Laid off journalists gathered to begin investigations into what is the next BIG thing, what ways can they make a living and still practice what they believe to be "the craft of journalism."  So-called people "who have been in the business" forever were called upon for sage wisdom and advice.

In fact, all over this country this same discussion is occurring.  But similar to the melt down of the financial institutions, there seems to be very little self-reflection on why the newspaper, heck maybe even the news business itself, is going broke.  It is this lack of self-reflection that I think will not help establish any new "models" where news can be commodified and monetized, much less accepted by the public.

Here is my effort to push that self-reflection.  

Up until 1889 there were no schools of journalism.  Rather, people like Henry David Thoreau, Mark Twain, John Muir, John Burroughs, Henry Adams, Theodore Roosevelt, wrote for newspapers.  In 1889, Walter Williams founded the first journalism school at the University of Missouri.  And the professionalization of writing about news began.  Up until then, if you had something to say and could write, you usually got published.  

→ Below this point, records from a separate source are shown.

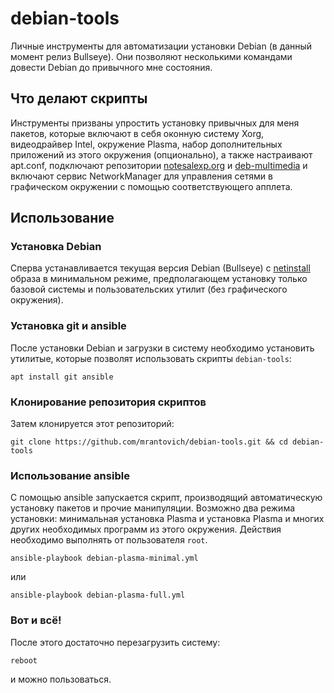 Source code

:# debian-tools

Личные инструменты для автоматизации установки Debian (в данный момент релиз Bullseye). Они позволяют несколькими командами довести Debian до привычного мне состояния.

## Что делают скрипты
Инструменты призваны упростить установку привычных для меня пакетов, которые включают в себя оконную систему Xorg, видеодрайвер Intel, окружение Plasma, набор дополнительных приложений из этого окружения (опционально), а также настраивают apt.conf, подключают репозитории [notesalexp.org](https://notesalexp.org/) и [deb-multimedia](https://www.deb-multimedia.org/) и включают сервис NetworkManager для управления сетями в графическом окружении с помощью соответствующего апплета.

## Использование

### Установка Debian
Сперва устанавливается текущая версия Debian (Bullseye) с [netinstall](https://www.debian.org/download) образа в минимальном режиме, предполагающем установку только базовой системы и пользовательских утилит (без графического окружения).

### Установка git и ansible
После установки Debian и загрузки в систему необходимо установить утилитые, которые позволят использовать скрипты `debian-tools`:

`apt install git ansible`

### Клонирование репозитория скриптов
Затем клонируется этот репозиторий:

`git clone https://github.com/mrantovich/debian-tools.git && cd debian-tools`

### Использование ansible
С помощью ansible запускается скрипт, производящий автоматическую установку пакетов и прочие манипуляции. Возможно два режима установки: минимальная установка Plasma и установка Plasma и многих других необходимых программ из этого окружения. Действия необходимо выполнять от пользователя `root`.

`ansible-playbook debian-plasma-minimal.yml`

или

`ansible-playbook debian-plasma-full.yml`

### Вот и всё!

После этого достаточно перезагрузить систему:

`reboot`

и можно пользоваться.
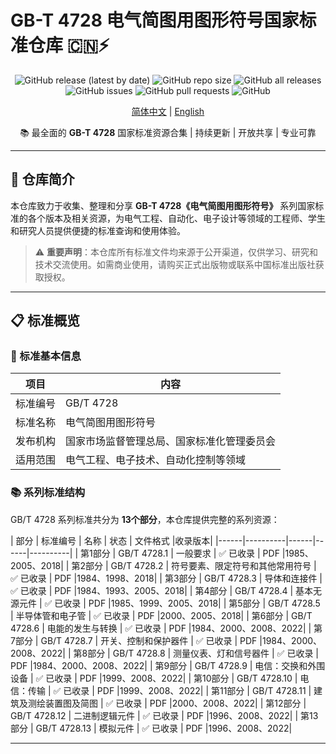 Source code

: # GB-T 4728 电气简图用图形符号国家标准仓库 🇨🇳⚡

<div align="center">
  
![GitHub release (latest by date)](https://img.shields.io/github/v/release/your-username/GB-T-4728)
![GitHub repo size](https://img.shields.io/github/repo-size/your-username/GB-T-4728)
![GitHub all releases](https://img.shields.io/github/downloads/your-username/GB-T-4728/total)
![GitHub issues](https://img.shields.io/github/issues/your-username/GB-T-4728)
![GitHub pull requests](https://img.shields.io/github/issues-pr/your-username/GB-T-4728)
![GitHub](https://img.shields.io/github/license/your-username/GB-T-4728)

[简体中文](./README.md) | [English](./README_EN.md)

📚 最全面的 **GB-T 4728** 国家标准资源合集 | 持续更新 | 开放共享 | 专业可靠

</div>

---

## 🎯 仓库简介

本仓库致力于收集、整理和分享 **GB-T 4728《电气简图用图形符号》** 系列国家标准的各个版本及相关资源，为电气工程、自动化、电子设计等领域的工程师、学生和研究人员提供便捷的标准查询和使用体验。

> ⚠️ **重要声明**：本仓库所有标准文件均来源于公开渠道，仅供学习、研究和技术交流使用。如需商业使用，请购买正式出版物或联系中国标准出版社获取授权。

---

## 📋 标准概览

### 🔧 标准基本信息
| 项目 | 内容 |
|------|------|
| 标准编号 | GB/T 4728 |
| 标准名称 | 电气简图用图形符号 |
| 发布机构 | 国家市场监督管理总局、国家标准化管理委员会 |
| 适用范围 | 电气工程、电子技术、自动化控制等领域 |

### 📚 系列标准结构
GB/T 4728 系列标准共分为 **13个部分**，本仓库提供完整的系列资源：

| 部分 | 标准编号 | 名称 | 状态 | 文件格式 |收录版本|
|------|----------|------|------|----------|
| 第1部分 | GB/T 4728.1 | 一般要求 | ✅ 已收录 | PDF |1985、2005、2018|
| 第2部分 | GB/T 4728.2 | 符号要素、限定符号和其他常用符号 | ✅ 已收录 | PDF |1984、1998、2018|
| 第3部分 | GB/T 4728.3 | 导体和连接件 | ✅ 已收录 | PDF |1984、1993、2005、2018|
| 第4部分 | GB/T 4728.4 | 基本无源元件 | ✅ 已收录 | PDF |1985、1999、2005、2018|
| 第5部分 | GB/T 4728.5 | 半导体管和电子管 | ✅ 已收录 | PDF |2000、2005、2018|
| 第6部分 | GB/T 4728.6 | 电能的发生与转换 | ✅ 已收录 | PDF |1984、2000、2008、2022|
| 第7部分 | GB/T 4728.7 | 开关、控制和保护器件 | ✅ 已收录 | PDF |1984、2000、2008、2022|
| 第8部分 | GB/T 4728.8 | 测量仪表、灯和信号器件 | ✅ 已收录 | PDF |1984、2000、2008、2022|
| 第9部分 | GB/T 4728.9 | 电信：交换和外围设备 | ✅ 已收录 | PDF |1999、2008、2022|
| 第10部分 | GB/T 4728.10 | 电信：传输 | ✅ 已收录 | PDF |1999、2008、2022|
| 第11部分 | GB/T 4728.11 | 建筑及测绘装置图及简图 | ✅ 已收录 | PDF |2000、2008、2022|
| 第12部分 | GB/T 4728.12 | 二进制逻辑元件 | ✅ 已收录 | PDF |1996、2008、2022|
| 第13部分 | GB/T 4728.13 | 模拟元件 | ✅ 已收录 | PDF |1996、2008、2022|

--- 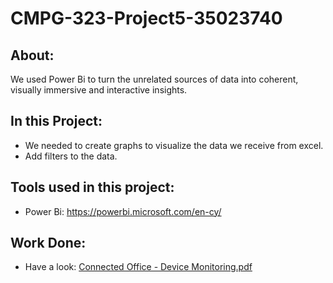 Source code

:# CMPG-323-Project5-35023740

## About:
   We used Power Bi to turn the unrelated sources of data into coherent, visually immersive and interactive insights.
   
## In this Project:
  - We needed to create graphs to visualize the data we receive from excel.
  - Add filters to the data.

## Tools used in this project:
  - Power Bi: https://powerbi.microsoft.com/en-cy/

## Work Done:
  - Have a look: [Connected Office - Device Monitoring.pdf](https://github.com/ArminJonker/CMPG-323-Project5-35023740/files/9981703/Connected.Office.-.Device.Monitoring.pdf)

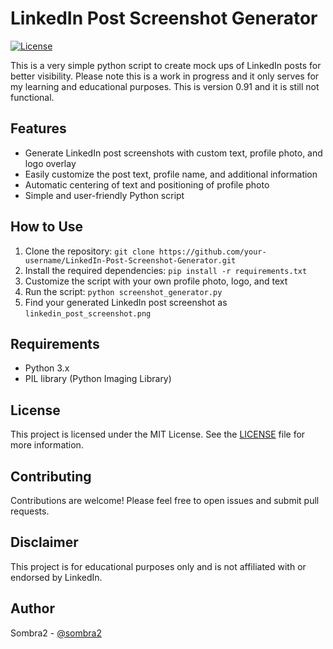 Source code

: # LinkedIn Post Screenshot Generator

[![License](https://img.shields.io/badge/license-MIT-blue.svg)](LICENSE)

This is a very simple python script to create mock ups of LinkedIn posts for better visibility. Please note this is a work in progress and it only serves for my learning and educational purposes. This is version 0.91 and it is still not functional.

## Features
- Generate LinkedIn post screenshots with custom text, profile photo, and logo overlay
- Easily customize the post text, profile name, and additional information
- Automatic centering of text and positioning of profile photo
- Simple and user-friendly Python script

## How to Use
1. Clone the repository: `git clone https://github.com/your-username/LinkedIn-Post-Screenshot-Generator.git`
2. Install the required dependencies: `pip install -r requirements.txt`
3. Customize the script with your own profile photo, logo, and text
4. Run the script: `python screenshot_generator.py`
5. Find your generated LinkedIn post screenshot as `linkedin_post_screenshot.png`

## Requirements
- Python 3.x
- PIL library (Python Imaging Library)

## License
This project is licensed under the MIT License. See the [LICENSE](LICENSE) file for more information.

## Contributing
Contributions are welcome! Please feel free to open issues and submit pull requests.

## Disclaimer
This project is for educational purposes only and is not affiliated with or endorsed by LinkedIn.

## Author
Sombra2 - [@sombra2](https://github.com/sombra2)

As with many "professionalization" experiences, barriers were put up.  If you weren't educated as a journalist, you were generally excluded in the news business.   Of course, many journalists neglected to educate themselves on issues other than producing copy, so over time we have seen pieces that pass for news which are really quite uninformed or simply wrong.  But if it made a headline, that was fine, because it sold news.

The so-called firewall between "news" and the commodification of news, or advertising was and is, well, a joke.  As one former editor of a weekly paper and an on-line venture once told me: "well, I have to think of the investors..."  Another journalist once told me about his story of a strike being yanked because the advertiser (who was being struck) called his editor (note, not the publisher).  We can all find these kinds of stories.

Simply put, between the professionalization of news collection and the lack of real protections between news and money, over time, people lost faith or maybe just got bored with news.  Not only did the models fail, but the so-called journalists failed.

Of course, there are obvious examples of these failures: Judith Miller, the run-up to the Iraq war, the current financial melt down, Bernie Madoff, Enron, the list goes on.  Additionally, I think people have grown weary of "gotcha" journalism.  The kind where the reporter seems delighted to have captured a political figure with a hooker, or failing to show empathy.  Locally, several years ago, there was a story about a crane that collapsed into near-by condos.  The Seattle PI ran story after story about the crane operator who apparently had a decade old conviction for drugs.  The conviction history had nothing to do with the accident, but they delighted for days, it seemed, in ruining this man's life.  That kind of journalism is, what, good for us?  Come on.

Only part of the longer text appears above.